Il senso ultimo dei pirati? «sono una forma
di guerra e un’espressione dell’idea di conflitto, un caso particolare che la
guerra, in generale, assume in un certo momento: la pirateria è una battaglia
combattuta, un concetto non applicabile tanto alla pirateria informatica di basso
livello quanto all’alto livello, che poi viene istituzionalizzato, o conviene a
qualcuno: si nota chiaramente come le forme conflittuali che si sviluppano
automaticamente nelle comunicazioni via rete scadano spesso nell’insulto: è una
sindrome da «Isola dei famosi» tipica delle comunità chiuse dove si esasperano
le concorrenze». Ciò accade perché «le community vaste si organizzano per tribù
e nella grande dimensione sfugge il controllo, per me internet è positivo, ma
ci sono dinamiche che vanno esplorate meglio: la psiche collettiva origina effetti
imprevisti, che nel Web si concretizza in vantaggi economici.
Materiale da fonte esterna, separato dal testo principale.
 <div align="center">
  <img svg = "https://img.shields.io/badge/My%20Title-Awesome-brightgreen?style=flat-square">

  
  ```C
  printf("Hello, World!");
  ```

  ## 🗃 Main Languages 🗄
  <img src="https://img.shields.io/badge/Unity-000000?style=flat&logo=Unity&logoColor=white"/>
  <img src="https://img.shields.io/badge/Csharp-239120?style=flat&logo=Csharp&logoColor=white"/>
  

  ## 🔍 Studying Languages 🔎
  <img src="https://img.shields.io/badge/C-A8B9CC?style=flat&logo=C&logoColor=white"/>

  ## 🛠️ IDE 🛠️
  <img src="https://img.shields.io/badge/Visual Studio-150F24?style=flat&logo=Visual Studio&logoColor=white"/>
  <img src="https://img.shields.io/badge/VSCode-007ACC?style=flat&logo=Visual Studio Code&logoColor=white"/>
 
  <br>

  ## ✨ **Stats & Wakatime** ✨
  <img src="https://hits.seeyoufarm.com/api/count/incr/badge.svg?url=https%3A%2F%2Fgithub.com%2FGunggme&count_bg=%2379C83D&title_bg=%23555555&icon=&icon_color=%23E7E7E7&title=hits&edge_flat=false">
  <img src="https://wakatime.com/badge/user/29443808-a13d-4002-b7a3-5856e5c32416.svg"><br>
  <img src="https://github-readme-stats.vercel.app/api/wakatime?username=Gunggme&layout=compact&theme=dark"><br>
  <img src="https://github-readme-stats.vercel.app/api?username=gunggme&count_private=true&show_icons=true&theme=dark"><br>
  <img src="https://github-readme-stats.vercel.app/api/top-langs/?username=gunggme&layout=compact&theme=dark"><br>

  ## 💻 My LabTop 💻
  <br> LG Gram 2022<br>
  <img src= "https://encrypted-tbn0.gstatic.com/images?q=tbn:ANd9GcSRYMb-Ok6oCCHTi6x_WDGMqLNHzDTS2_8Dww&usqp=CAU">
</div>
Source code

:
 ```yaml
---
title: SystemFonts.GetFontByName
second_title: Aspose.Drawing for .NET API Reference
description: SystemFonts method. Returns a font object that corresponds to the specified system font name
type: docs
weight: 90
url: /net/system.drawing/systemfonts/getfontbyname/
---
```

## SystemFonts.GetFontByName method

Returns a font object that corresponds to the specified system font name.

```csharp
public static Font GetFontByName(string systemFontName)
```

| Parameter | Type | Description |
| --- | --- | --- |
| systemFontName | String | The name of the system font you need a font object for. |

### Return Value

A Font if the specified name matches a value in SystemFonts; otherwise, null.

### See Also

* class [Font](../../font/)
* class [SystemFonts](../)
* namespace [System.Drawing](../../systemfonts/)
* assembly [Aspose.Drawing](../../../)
Così spesso le
community fanno l’interesse di qualcuno che neanche si conosce». Per contro «i
pirati erano consapevoli di fare gli interessi dei governi ed era un
atteggiamento senza inutili infingimenti: festeggiavano il compleanno del re di
Francia, combattevano una guerra per conto terzi, con una vita breve e
trasgressiva, senza proporsi una ribellione aperta», ciò che li differenziava «era
il cinismo estremo, più che la sola crudeltà: per loro tutto era denaro, una
posizione paradossalmente più onesta», la posizione dell’autore prende così, in
ultima analisi, anche il rapporto dell’uomo con l’autorità «Richelieu non era
un cinico ma un uomo del Potere; anche Eymerich (il domenicano, personaggio
della saga forse più conosciuta di Evangelisti ndr) è un idealista ma è comunque un uomo di potere, si ribella per
imporre regole sue». Così è la coscienza delle regole e la loro
conoscenza-applicabilità a fare la differenza «il mio rapporto con l’autorità è
di insofferenza ma credo non si possa contestare un sistema da fuori: un
eretico difficilmente può sfidare l’autorità, Eymerich agisce per conto e nome
della Chiesa, ma ci riesce proprio perché si oppone all’interno di regole forti
della stessa istituzione che le impone».
Tortuga di Valerio Evangelisti svela poi alcuni piccoli importanti dettagli
della storia della Canaglia: anche La
Bamba
, che Ritchie Valens fece appena in tempo a rendere celebre negli anni
‘60, è una canzone pirata che viene da Veracruz, Messico: «i pirati la
cantavano in modo lento (à la «Quindici
uomini…e una cassa di rhum»). Si è scordato il lato musicale della pirateria,
in cui si andava all’attacco facendo musica, suonando i tamburi e le spade, in
modo rumoroso, anche quella era una forma di lotta trasgressiva». Tutte forme
di guerriglia non convenzionale, «la bandiera pirata, la Jolie rouge, la Bella rossa, che poi diventò nera – il Jolly Roger – che serviva a mettere
paura: il teschio con le tibie incrociate che ogni capitano adattava a sé, segno
e simbolo del messaggio ai nemici (i Fratelli della Costa avevano il teschio con
la clessidra, diceva: «il vostro Tempo è finito»).